Stored data entries:
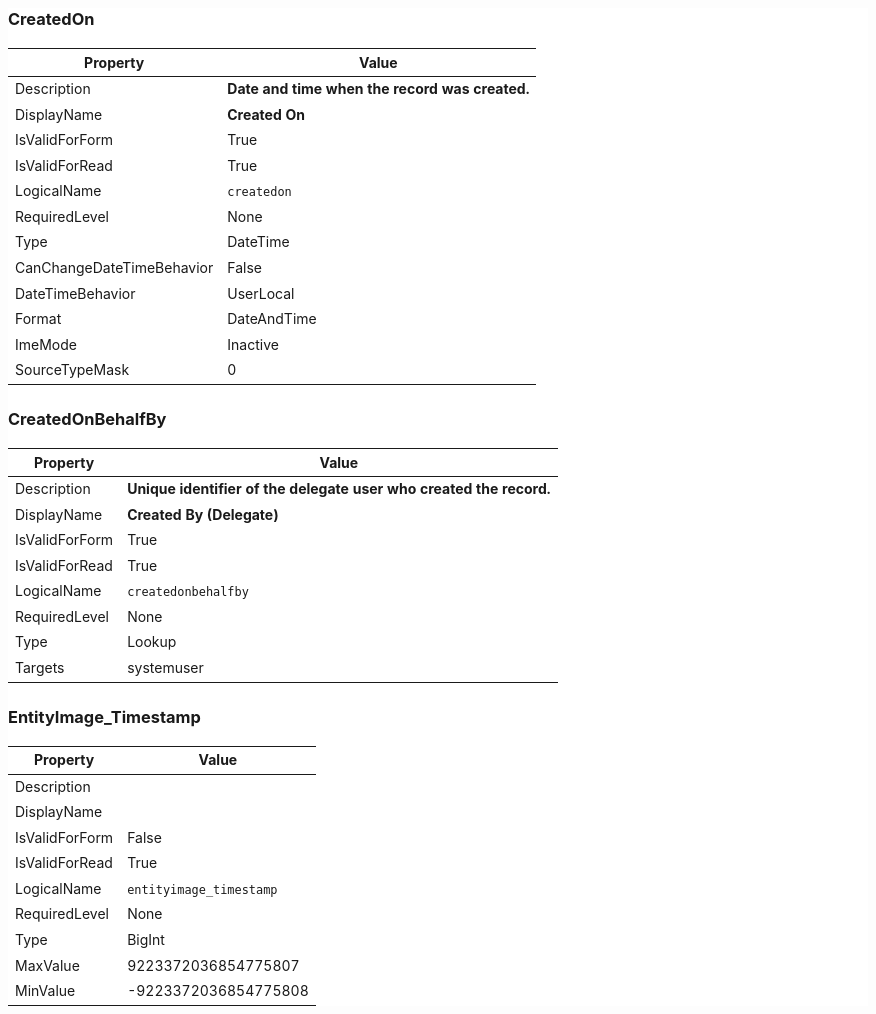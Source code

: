 ### <a name="BKMK_CreatedOn"></a> CreatedOn

|Property|Value|
|---|---|
|Description|**Date and time when the record was created.**|
|DisplayName|**Created On**|
|IsValidForForm|True|
|IsValidForRead|True|
|LogicalName|`createdon`|
|RequiredLevel|None|
|Type|DateTime|
|CanChangeDateTimeBehavior|False|
|DateTimeBehavior|UserLocal|
|Format|DateAndTime|
|ImeMode|Inactive|
|SourceTypeMask|0|

### <a name="BKMK_CreatedOnBehalfBy"></a> CreatedOnBehalfBy

|Property|Value|
|---|---|
|Description|**Unique identifier of the delegate user who created the record.**|
|DisplayName|**Created By (Delegate)**|
|IsValidForForm|True|
|IsValidForRead|True|
|LogicalName|`createdonbehalfby`|
|RequiredLevel|None|
|Type|Lookup|
|Targets|systemuser|

### <a name="BKMK_EntityImage_Timestamp"></a> EntityImage_Timestamp

|Property|Value|
|---|---|
|Description||
|DisplayName||
|IsValidForForm|False|
|IsValidForRead|True|
|LogicalName|`entityimage_timestamp`|
|RequiredLevel|None|
|Type|BigInt|
|MaxValue|9223372036854775807|
|MinValue|-9223372036854775808|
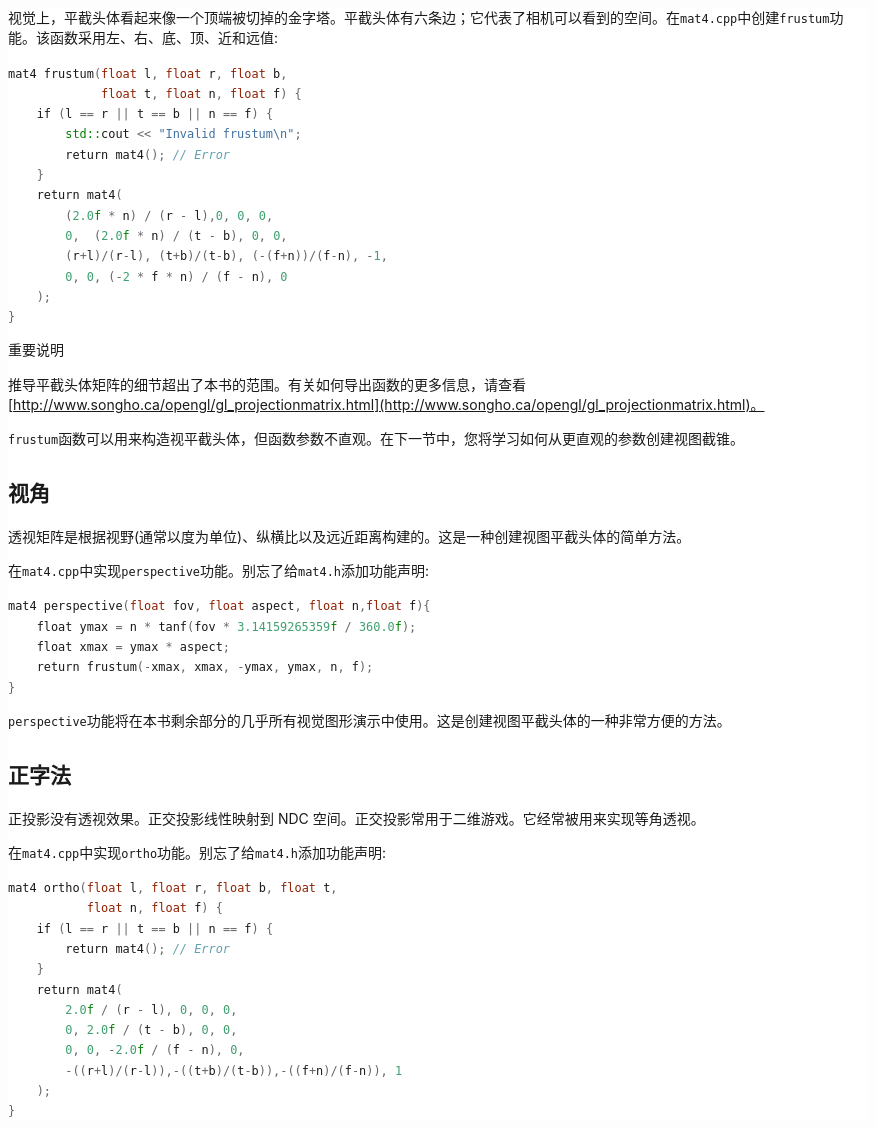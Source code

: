 视觉上，平截头体看起来像一个顶端被切掉的金字塔。平截头体有六条边；它代表了相机可以看到的空间。在`mat4.cpp`中创建`frustum`功能。该函数采用左、右、底、顶、近和远值:

```cpp
mat4 frustum(float l, float r, float b, 
             float t, float n, float f) {
    if (l == r || t == b || n == f) {
        std::cout << "Invalid frustum\n";
        return mat4(); // Error
    }
    return mat4(
        (2.0f * n) / (r - l),0, 0, 0,
        0,  (2.0f * n) / (t - b), 0, 0,
        (r+l)/(r-l), (t+b)/(t-b), (-(f+n))/(f-n), -1,
        0, 0, (-2 * f * n) / (f - n), 0
    );
}
```

重要说明

推导平截头体矩阵的细节超出了本书的范围。有关如何导出函数的更多信息，请查看[http://www.songho.ca/opengl/gl_projectionmatrix.html](http://www.songho.ca/opengl/gl_projectionmatrix.html)。

`frustum`函数可以用来构造视平截头体，但函数参数不直观。在下一节中，您将学习如何从更直观的参数创建视图截锥。

## 视角

透视矩阵是根据视野(通常以度为单位)、纵横比以及远近距离构建的。这是一种创建视图平截头体的简单方法。

在`mat4.cpp`中实现`perspective`功能。别忘了给`mat4.h`添加功能声明:

```cpp
mat4 perspective(float fov, float aspect, float n,float f){
    float ymax = n * tanf(fov * 3.14159265359f / 360.0f);
    float xmax = ymax * aspect;
    return frustum(-xmax, xmax, -ymax, ymax, n, f);
}
```

`perspective`功能将在本书剩余部分的几乎所有视觉图形演示中使用。这是创建视图平截头体的一种非常方便的方法。

## 正字法

正投影没有透视效果。正交投影线性映射到 NDC 空间。正交投影常用于二维游戏。它经常被用来实现等角透视。

在`mat4.cpp`中实现`ortho`功能。别忘了给`mat4.h`添加功能声明:

```cpp
mat4 ortho(float l, float r, float b, float t, 
           float n, float f) {
    if (l == r || t == b || n == f) {
        return mat4(); // Error
    }
    return mat4(
        2.0f / (r - l), 0, 0, 0,
        0, 2.0f / (t - b), 0, 0,
        0, 0, -2.0f / (f - n), 0,
        -((r+l)/(r-l)),-((t+b)/(t-b)),-((f+n)/(f-n)), 1
    );
}
```

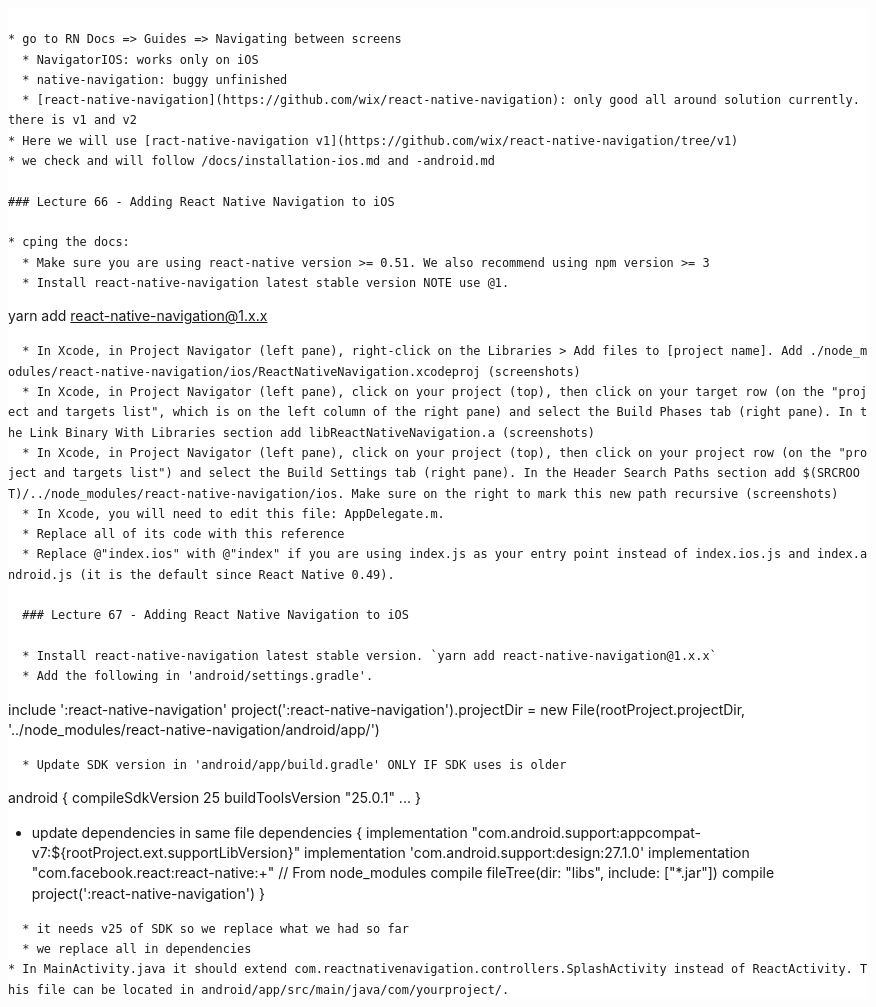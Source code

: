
 ```

* go to RN Docs => Guides => Navigating between screens
  * NavigatorIOS: works only on iOS
  * native-navigation: buggy unfinished
  * [react-native-navigation](https://github.com/wix/react-native-navigation): only good all around solution currently. there is v1 and v2
* Here we will use [ract-native-navigation v1](https://github.com/wix/react-native-navigation/tree/v1)
* we check and will follow /docs/installation-ios.md and -android.md

### Lecture 66 - Adding React Native Navigation to iOS

* cping the docs:
  * Make sure you are using react-native version >= 0.51. We also recommend using npm version >= 3
  * Install react-native-navigation latest stable version NOTE use @1.
```
yarn add react-native-navigation@1.x.x
```
  * In Xcode, in Project Navigator (left pane), right-click on the Libraries > Add files to [project name]. Add ./node_modules/react-native-navigation/ios/ReactNativeNavigation.xcodeproj (screenshots)
  * In Xcode, in Project Navigator (left pane), click on your project (top), then click on your target row (on the "project and targets list", which is on the left column of the right pane) and select the Build Phases tab (right pane). In the Link Binary With Libraries section add libReactNativeNavigation.a (screenshots)
  * In Xcode, in Project Navigator (left pane), click on your project (top), then click on your project row (on the "project and targets list") and select the Build Settings tab (right pane). In the Header Search Paths section add $(SRCROOT)/../node_modules/react-native-navigation/ios. Make sure on the right to mark this new path recursive (screenshots)
  * In Xcode, you will need to edit this file: AppDelegate.m.
  * Replace all of its code with this reference
  * Replace @"index.ios" with @"index" if you are using index.js as your entry point instead of index.ios.js and index.android.js (it is the default since React Native 0.49).

  ### Lecture 67 - Adding React Native Navigation to iOS

  * Install react-native-navigation latest stable version. `yarn add react-native-navigation@1.x.x`
  * Add the following in 'android/settings.gradle'.
  ```
  include ':react-native-navigation'
project(':react-native-navigation').projectDir = new File(rootProject.projectDir, '../node_modules/react-native-navigation/android/app/')
```
  * Update SDK version in 'android/app/build.gradle' ONLY IF SDK uses is older
  ```
  android {
  compileSdkVersion 25
  buildToolsVersion "25.0.1"
  ...
}
* update dependencies in same file
dependencies {
    implementation "com.android.support:appcompat-v7:${rootProject.ext.supportLibVersion}"
    implementation 'com.android.support:design:27.1.0'
    implementation "com.facebook.react:react-native:+" // From node_modules
    compile fileTree(dir: "libs", include: ["*.jar"])
    compile project(':react-native-navigation')
}
```
  * it needs v25 of SDK so we replace what we had so far
  * we replace all in dependencies
* In MainActivity.java it should extend com.reactnativenavigation.controllers.SplashActivity instead of ReactActivity. This file can be located in android/app/src/main/java/com/yourproject/.
```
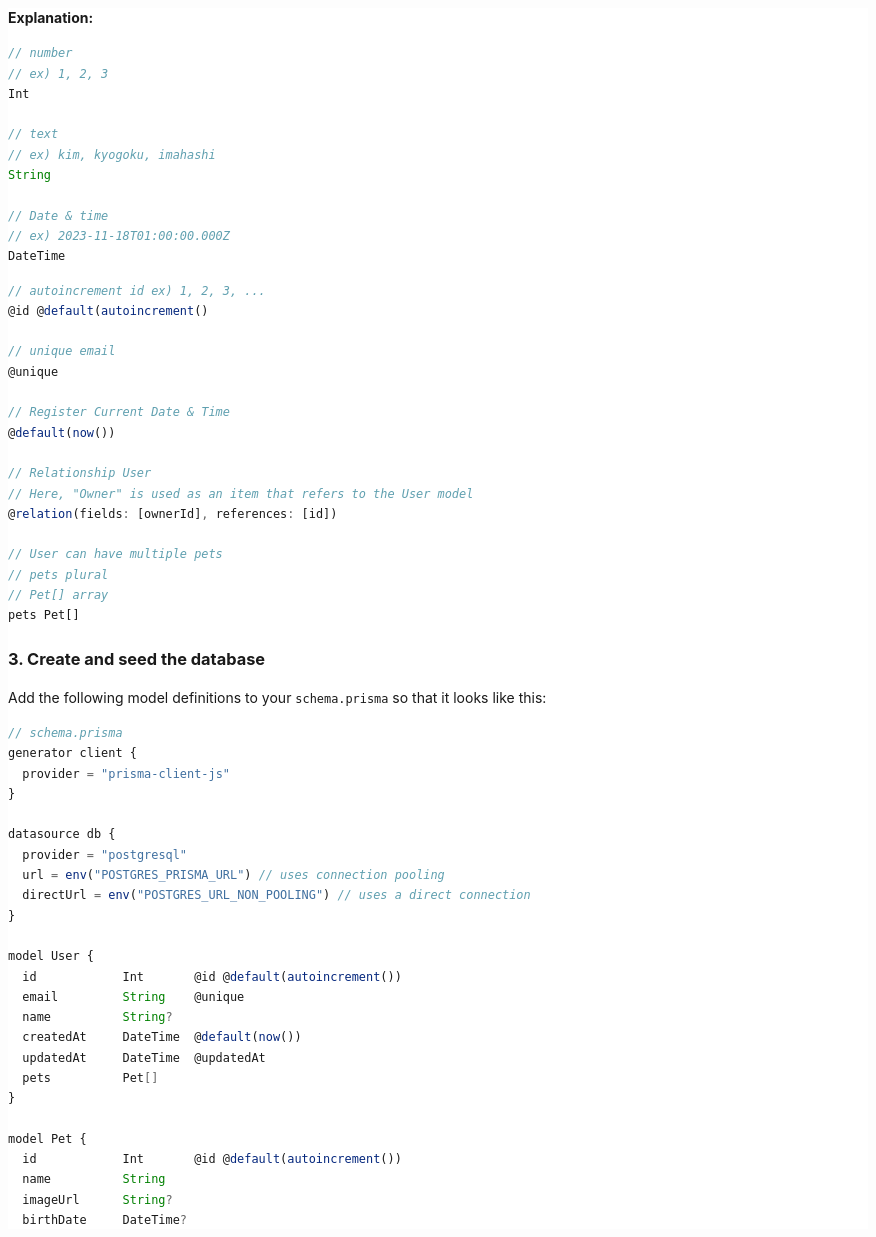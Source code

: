 **Explanation:**

```ts
// number
// ex) 1, 2, 3
Int

// text
// ex) kim, kyogoku, imahashi
String

// Date & time
// ex) 2023-11-18T01:00:00.000Z
DateTime
```

```ts
// autoincrement id ex) 1, 2, 3, ...
@id @default(autoincrement()

// unique email
@unique

// Register Current Date & Time
@default(now())

// Relationship User
// Here, "Owner" is used as an item that refers to the User model
@relation(fields: [ownerId], references: [id])

// User can have multiple pets
// pets plural
// Pet[] array
pets Pet[]
```

### 3. Create and seed the database

Add the following model definitions to your `schema.prisma` so that it looks like this:

```ts
// schema.prisma
generator client {
  provider = "prisma-client-js"
}

datasource db {
  provider = "postgresql"
  url = env("POSTGRES_PRISMA_URL") // uses connection pooling
  directUrl = env("POSTGRES_URL_NON_POOLING") // uses a direct connection
}

model User {
  id            Int       @id @default(autoincrement())
  email         String    @unique
  name          String?
  createdAt     DateTime  @default(now())
  updatedAt     DateTime  @updatedAt
  pets          Pet[]
}

model Pet {
  id            Int       @id @default(autoincrement())
  name          String
  imageUrl      String?
  birthDate     DateTime?
```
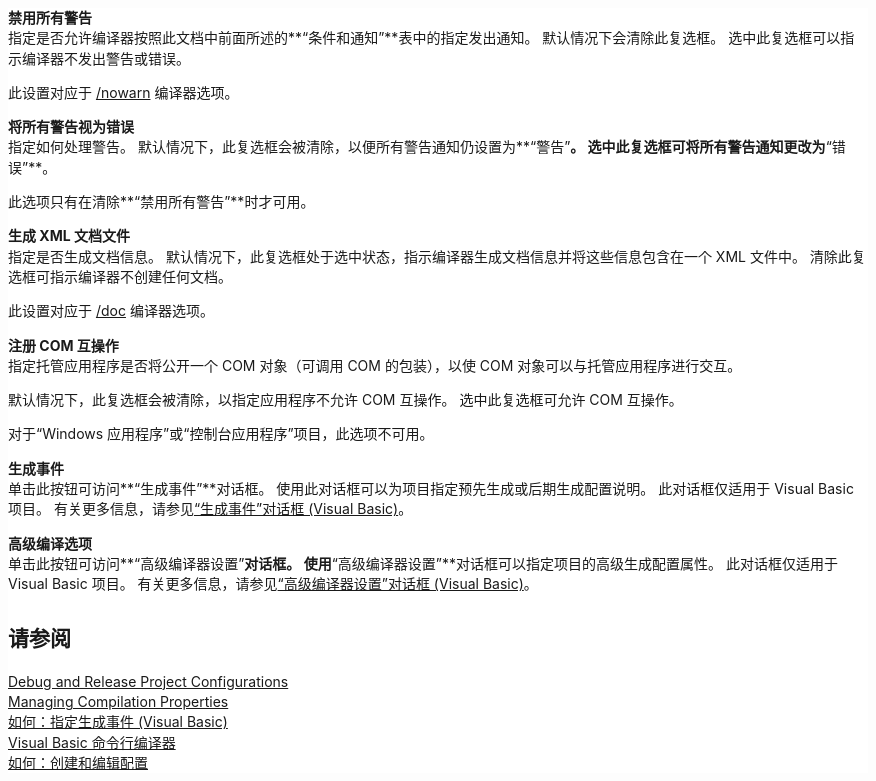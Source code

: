  **禁用所有警告**  
 指定是否允许编译器按照此文档中前面所述的**“条件和通知”**表中的指定发出通知。  默认情况下会清除此复选框。  选中此复选框可以指示编译器不发出警告或错误。  
  
 此设置对应于 [\/nowarn](/dotnet/visual-basic/reference/command-line-compiler/nowarn) 编译器选项。  
  
 **将所有警告视为错误**  
 指定如何处理警告。  默认情况下，此复选框会被清除，以便所有警告通知仍设置为**“警告”**。  选中此复选框可将所有警告通知更改为**“错误”**。  
  
 此选项只有在清除**“禁用所有警告”**时才可用。  
  
 **生成 XML 文档文件**  
 指定是否生成文档信息。  默认情况下，此复选框处于选中状态，指示编译器生成文档信息并将这些信息包含在一个 XML 文件中。  清除此复选框可指示编译器不创建任何文档。  
  
 此设置对应于 [\/doc](/dotnet/visual-basic/reference/command-line-compiler/doc) 编译器选项。  
  
 **注册 COM 互操作**  
 指定托管应用程序是否将公开一个 COM 对象（可调用 COM 的包装），以使 COM 对象可以与托管应用程序进行交互。  
  
 默认情况下，此复选框会被清除，以指定应用程序不允许 COM 互操作。  选中此复选框可允许 COM 互操作。  
  
 对于“Windows 应用程序”或“控制台应用程序”项目，此选项不可用。  
  
 **生成事件**  
 单击此按钮可访问**“生成事件”**对话框。  使用此对话框可以为项目指定预先生成或后期生成配置说明。  此对话框仅适用于 Visual Basic 项目。  有关更多信息，请参见[“生成事件”对话框 \(Visual Basic\)](../../ide/reference/build-events-dialog-box-visual-basic.md)。  
  
 **高级编译选项**  
 单击此按钮可访问**“高级编译器设置”**对话框。  使用**“高级编译器设置”**对话框可以指定项目的高级生成配置属性。  此对话框仅适用于 Visual Basic 项目。  有关更多信息，请参见[“高级编译器设置”对话框 \(Visual Basic\)](../../ide/reference/advanced-compiler-settings-dialog-box-visual-basic.md)。  
  
## 请参阅  
 [Debug and Release Project Configurations](http://msdn.microsoft.com/zh-cn/0440b300-0614-4511-901a-105b771b236e)   
 [Managing Compilation Properties](http://msdn.microsoft.com/zh-cn/94308881-f10f-4caf-a729-f1028e596a2c)   
 [如何：指定生成事件 \(Visual Basic\)](../Topic/How%20to:%20Specify%20Build%20Events%20\(Visual%20Basic\).md)   
 [Visual Basic 命令行编译器](/dotnet/visual-basic/reference/command-line-compiler/index)   
 [如何：创建和编辑配置](../../ide/how-to-create-and-edit-configurations.md)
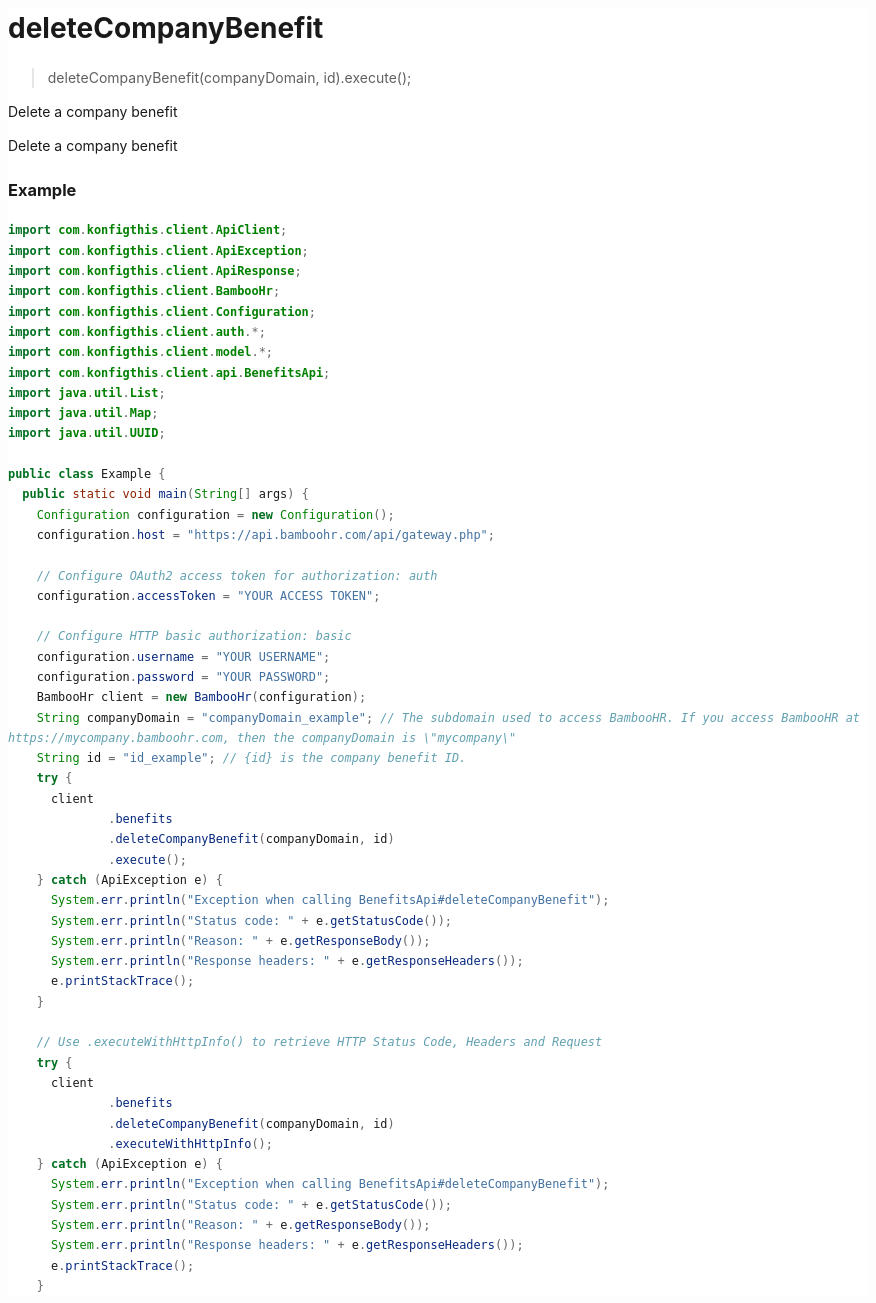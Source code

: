 <a name="deleteCompanyBenefit"></a>
# **deleteCompanyBenefit**
> deleteCompanyBenefit(companyDomain, id).execute();

Delete a company benefit

Delete a company benefit

### Example
```java
import com.konfigthis.client.ApiClient;
import com.konfigthis.client.ApiException;
import com.konfigthis.client.ApiResponse;
import com.konfigthis.client.BambooHr;
import com.konfigthis.client.Configuration;
import com.konfigthis.client.auth.*;
import com.konfigthis.client.model.*;
import com.konfigthis.client.api.BenefitsApi;
import java.util.List;
import java.util.Map;
import java.util.UUID;

public class Example {
  public static void main(String[] args) {
    Configuration configuration = new Configuration();
    configuration.host = "https://api.bamboohr.com/api/gateway.php";
    
    // Configure OAuth2 access token for authorization: auth
    configuration.accessToken = "YOUR ACCESS TOKEN";
    
    // Configure HTTP basic authorization: basic
    configuration.username = "YOUR USERNAME";
    configuration.password = "YOUR PASSWORD";
    BambooHr client = new BambooHr(configuration);
    String companyDomain = "companyDomain_example"; // The subdomain used to access BambooHR. If you access BambooHR at https://mycompany.bamboohr.com, then the companyDomain is \"mycompany\"
    String id = "id_example"; // {id} is the company benefit ID.
    try {
      client
              .benefits
              .deleteCompanyBenefit(companyDomain, id)
              .execute();
    } catch (ApiException e) {
      System.err.println("Exception when calling BenefitsApi#deleteCompanyBenefit");
      System.err.println("Status code: " + e.getStatusCode());
      System.err.println("Reason: " + e.getResponseBody());
      System.err.println("Response headers: " + e.getResponseHeaders());
      e.printStackTrace();
    }

    // Use .executeWithHttpInfo() to retrieve HTTP Status Code, Headers and Request
    try {
      client
              .benefits
              .deleteCompanyBenefit(companyDomain, id)
              .executeWithHttpInfo();
    } catch (ApiException e) {
      System.err.println("Exception when calling BenefitsApi#deleteCompanyBenefit");
      System.err.println("Status code: " + e.getStatusCode());
      System.err.println("Reason: " + e.getResponseBody());
      System.err.println("Response headers: " + e.getResponseHeaders());
      e.printStackTrace();
    }
```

▶ **About this task**: Please return every line in the data that includes the string "此设置对应于".

▶ **Answer space**:
 此设置对应于 [\/nowarn](/dotnet/visual-basic/reference/command-line-compiler/nowarn) 编译器选项。  
 此设置对应于 [\/doc](/dotnet/visual-basic/reference/command-line-compiler/doc) 编译器选项。  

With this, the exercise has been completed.